Photo: alainalele / CC BY 2.0 (source: Wikimedia Commons)
My Take
Anne Sophie Mathis is the kind of fighter whose record commands instant respect. Competing from 1995 to 2016 and crossing freely between boxing, kickboxing, and Muay Thai, she was a genuine all-terrain striker rather than a specialist. Holding world titles across two weight divisions, including unified welterweight belts, marks her as one of the real ones of her era. What moves me most is the 2013 Knight of the National Order of Merit; France formally recognizing a female combat athlete is no small thing. To me she reads as a trailblazer who simply outworked the obstacles, and that quiet relentlessness is exactly what I find compelling about her.
Overview
Anne Sophie Mathis (born 23 July 1977) is a French former professional boxer who competed between 1995 and 2016. She held world titles in two weight division; the WBA female super-lightweight from 2006 to 2008; the WBC female super-lightweight title in 2008; and the WIBF and WIBA welterweight titles in 2011.

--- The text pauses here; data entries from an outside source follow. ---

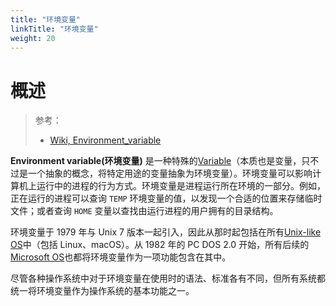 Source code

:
 ```yaml
---
title: "环境变量"
linkTitle: "环境变量"
weight: 20
---
```


# 概述

> 参考：
>
> - [Wiki, Environment_variable](https://en.wikipedia.org/wiki/Environment_variable)

**Environment variable(环境变量)** 是一种特殊的[Variable](/docs/2.编程/计算机科学/Variable.md)（本质也是变量，只不过是一个抽象的概念，将特定用途的变量抽象为环境变量）。环境变量可以影响计算机上运行中的进程的行为方式。环境变量是进程运行所在环境的一部分。例如，正在运行的进程可以查询 `TEMP` 环境变量的值，以发现一个合适的位置来存储临时文件；或者查询 `HOME` 变量以查找由运行进程的用户拥有的目录结构。

环境变量于 1979 年与 Unix 7 版本一起引入，因此从那时起包括在所有[Unix-like OS](/docs/1.操作系统/Operating%20system/Unix-like%20OS/Unix-like%20OS.md)中（包括 Linux、macOS）。从 1982 年的 PC DOS 2.0 开始，所有后续的 [Microsoft OS](/docs/1.操作系统/Operating%20system/Microsoft%20OS/Microsoft%20OS.md)也都将环境变量作为一项功能包含在其中。

尽管各种操作系统中对于环境变量在使用时的语法、标准各有不同，但所有系统都统一将环境变量作为操作系统的基本功能之一。

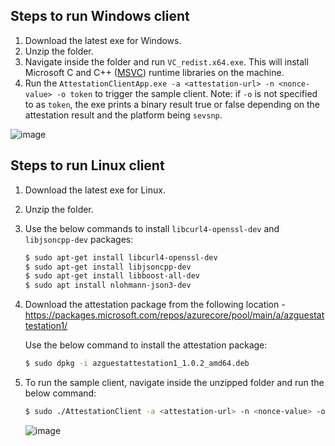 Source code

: ## Steps to run Windows client
1. Download the latest exe for Windows.
2. Unzip the folder.
3. Navigate inside the folder and run `VC_redist.x64.exe`. This will install Microsoft C and C++ ([MSVC](https://docs.microsoft.com/en-US/cpp/windows/latest-supported-vc-redist?view=msvc-170)) runtime libraries on the machine.
4. Run the `AttestationClientApp.exe -a <attestation-url> -n <nonce-value> -o token` to trigger the sample client.
Note: if `-o` is not specified to as `token`, the exe prints a binary result true or false depending on the attestation result and the platform being `sevsnp`.

![image](https://user-images.githubusercontent.com/32008026/191386248-830a3982-1696-40bb-92e5-e8b9d1d3a23b.png)


## Steps to run Linux client
1. Download the latest exe for Linux.
2. Unzip the folder.
3. Use the below commands to install `libcurl4-openssl-dev` and `libjsoncpp-dev` packages:
    ```sh
    $ sudo apt-get install libcurl4-openssl-dev
    $ sudo apt-get install libjsoncpp-dev
    $ sudo apt-get install libboost-all-dev
    $ sudo apt install nlohmann-json3-dev
    ```
4. Download the attestation package from the following location - https://packages.microsoft.com/repos/azurecore/pool/main/a/azguestattestation1/
   
   Use the below command to install the attestation package:
    ```sh
    $ sudo dpkg -i azguestattestation1_1.0.2_amd64.deb
    ```
5. To run the sample client, navigate inside the unzipped folder and run the below command:
    ```sh
    $ sudo ./AttestationClient -a <attestation-url> -n <nonce-value> -o token
    ```
    ![image](https://user-images.githubusercontent.com/32008026/191618996-223da75d-c3bf-464d-bea4-f36d55dc4914.png)

    
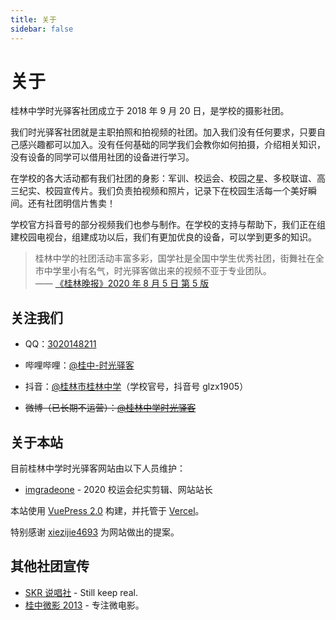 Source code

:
 ```yaml
---
title: 关于
sidebar: false
---
```


# 关于

桂林中学时光驿客社团成立于 2018 年 9 月 20 日，是学校的摄影社团。

我们时光驿客社团就是主职拍照和拍视频的社团。加入我们没有任何要求，只要自己感兴趣都可以加入。没有任何基础的同学我们会教你如何拍摄，介绍相关知识，没有设备的同学可以借用社团的设备进行学习。

在学校的各大活动都有我们社团的身影：军训、校运会、校园之星、多校联谊、高三纪实、校园宣传片。我们负责拍视频和照片，记录下在校园生活每一个美好瞬间。还有社团明信片售卖！

学校官方抖音号的部分视频我们也参与制作。在学校的支持与帮助下，我们正在组建校园电视台，组建成功以后，我们有更加优良的设备，可以学到更多的知识。

> 桂林中学的社团活动丰富多彩，国学社是全国中学生优秀社团，街舞社在全市中学里小有名气，时光驿客做出来的视频不亚于专业团队。  
> —— [《桂林晚报》2020 年 8 月 5 日 第 5 版](http://epaper.guilinlife.com/glwb/html/2020-08/05/content_1758933.htm?div=-1)

## 关注我们
- QQ：[3020148211](https://3020148211.qzone.qq.com)

- 哔哩哔哩：[@桂中-时光驿客](https://space.bilibili.com/378560080/)  

- 抖音：[@桂林市桂林中学](https://www.douyin.com/user/MS4wLjABAAAAiJPzu3OXepzsLYkJpaRcusbHumfpGp9yjiZ6TR1mRUY)（学校官号，抖音号 glzx1905）

- ~~微博（已长期不运营）：[@桂林中学时光驿客](https://weibo.com/u/6716656101)~~

## 关于本站

目前桂林中学时光驿客网站由以下人员维护：

- [imgradeone](https://github.com/imgradeone) - 2020 校运会纪实剪辑、网站站长

本站使用 [VuePress 2.0](https://v2.vuepress.vuejs.org/zh/) 构建，并托管于 [Vercel](https://vercel.com)。

特别感谢 [xiezijie4693](https://github.com/xiezijie4693) 为网站做出的提案。

## 其他社团宣传

- [SKR 说唱社](https://space.bilibili.com/1165250380) - Still keep real.
- [桂中微影 2013](https://space.bilibili.com/442528905) - 专注微电影。
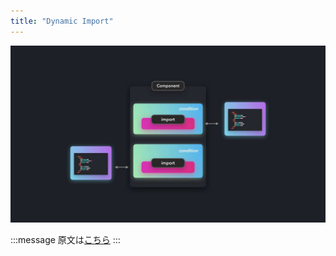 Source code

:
 ```yaml
---
title: "Dynamic Import"
---
```


![](/images/learning-patterns/dynamic-import-1280w.jpg)

:::message
原文は[こちら]()
:::
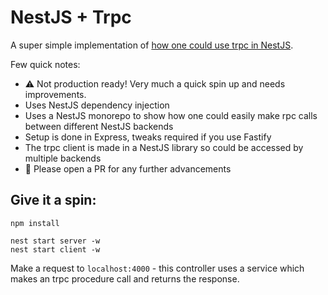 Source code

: # NestJS + Trpc

A super simple implementation of [how one could use trpc in NestJS](https://github.com/trpc/trpc/discussions/1504).

Few quick notes:

- ⚠️ Not production ready! Very much a quick spin up and needs improvements. 
- Uses NestJS dependency injection 
- Uses a NestJS monorepo to show how one could easily make rpc calls between different NestJS backends
- Setup is done in Express, tweaks required if you use Fastify
- The trpc client is made in a NestJS library so could be accessed by multiple backends
- 🙏 Please open a PR for any further advancements

## Give it a spin:

```
npm install

nest start server -w
nest start client -w
```

Make a request to `localhost:4000` - this controller uses a service which makes an trpc procedure call and returns the response. 
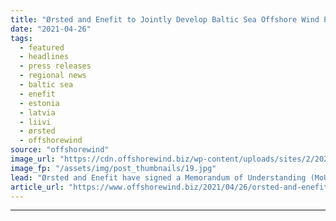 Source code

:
 ```yaml
---
title: "Ørsted and Enefit to Jointly Develop Baltic Sea Offshore Wind Projects"
date: "2021-04-26"
tags: 
  - featured
  - headlines
  - press releases
  - regional news
  - baltic sea
  - enefit
  - estonia
  - latvia
  - liivi
  - ørsted
  - offshorewind
source: "offshorewind"
image_url: "https://cdn.offshorewind.biz/wp-content/uploads/sites/2/2021/04/26090003/%C3%98rsted.jpg"
image_fp: "/assets/img/post_thumbnails/19.jpg"
lead: "Ørsted and Enefit have signed a Memorandum of Understanding (MoU) to together develop large-scale"
article_url: "https://www.offshorewind.biz/2021/04/26/orsted-and-enefit-to-jointly-develop-baltic-sea-offshore-wind-projects/"
---
```


---

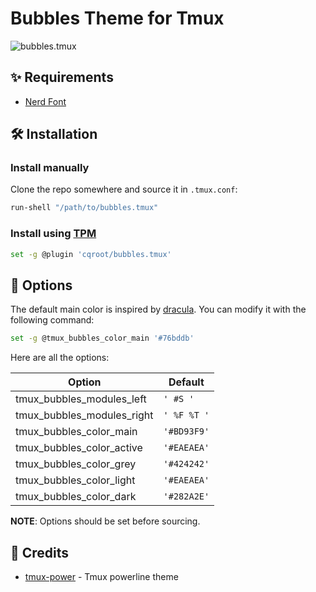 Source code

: # Bubbles Theme for Tmux

![bubbles.tmux](https://user-images.githubusercontent.com/46901748/225083037-fdb93561-037f-432a-bc44-1b309d365216.png)

## ✨ Requirements

- [Nerd Font](https://www.nerdfonts.com/)

## 🛠 Installation

### Install manually

Clone the repo somewhere and source it in `.tmux.conf`:

```bash
run-shell "/path/to/bubbles.tmux"
```

### Install using [TPM](https://github.com/tmux-plugins/tpm)

```bash
set -g @plugin 'cqroot/bubbles.tmux'
```

## 🧩 Options

The default main color is inspired by [dracula](https://draculatheme.com/). You can modify it with the following command:

```bash
set -g @tmux_bubbles_color_main '#76bddb'
```

Here are all the options:

| Option                     | Default     |
| -------------------------- | ----------- |
| tmux_bubbles_modules_left  | `' #S '`    |
| tmux_bubbles_modules_right | `' %F %T '` |
| tmux_bubbles_color_main    | `'#BD93F9'` |
| tmux_bubbles_color_active  | `'#EAEAEA'` |
| tmux_bubbles_color_grey    | `'#424242'` |
| tmux_bubbles_color_light   | `'#EAEAEA'` |
| tmux_bubbles_color_dark    | `'#282A2E'` |

**NOTE**: Options should be set before sourcing.

## 💐 Credits

- [tmux-power](https://github.com/wfxr/tmux-power) - Tmux powerline theme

Summary adapted from Wikipedia, licensed under CC BY-SA 4.0.
1. Profile
- Name (English)
- Anne Sophie Mathis
- Name (Japanese)
- アン=ソフィー・マシス
- Reading
- あん=そふぃー・ましす
- Born
- June 13, 1977 (age 48)
- Zodiac / Chinese zodiac
- Gemini / Snake
- Origin
- Nancy, Meurthe-et-Moselle, Duchy of Lorraine
- Blood type
- Private
- Height
- Private
- Agency
- Private
- Occupation
- boxer / kickboxer / Thai boxer
2. Background
- Elementary school
- Private
- Junior high
- Private
- High school
- Private
- University
- Private
Awards & achievements
- 2013 Knight of the National Order of Merit
3. Relationships
- Spouse
- Private
- Children
- Private
- Parents
- Private
- Siblings
- Private
4. Personality
Motto
Private
6. Links
Boxer — see all → · Kickboxer — see all → · More people from Duchy of Lorraine →
7. About this entry
Tags
- Last updated
- 2026-06-02
Facts are limited to publicly available information up to 2024; non-public items are marked "Private / Unknown". English text is machine-assisted (facts translated by Sonnet, "My Take" written by Opus 4.8). The Japanese page is the source of record.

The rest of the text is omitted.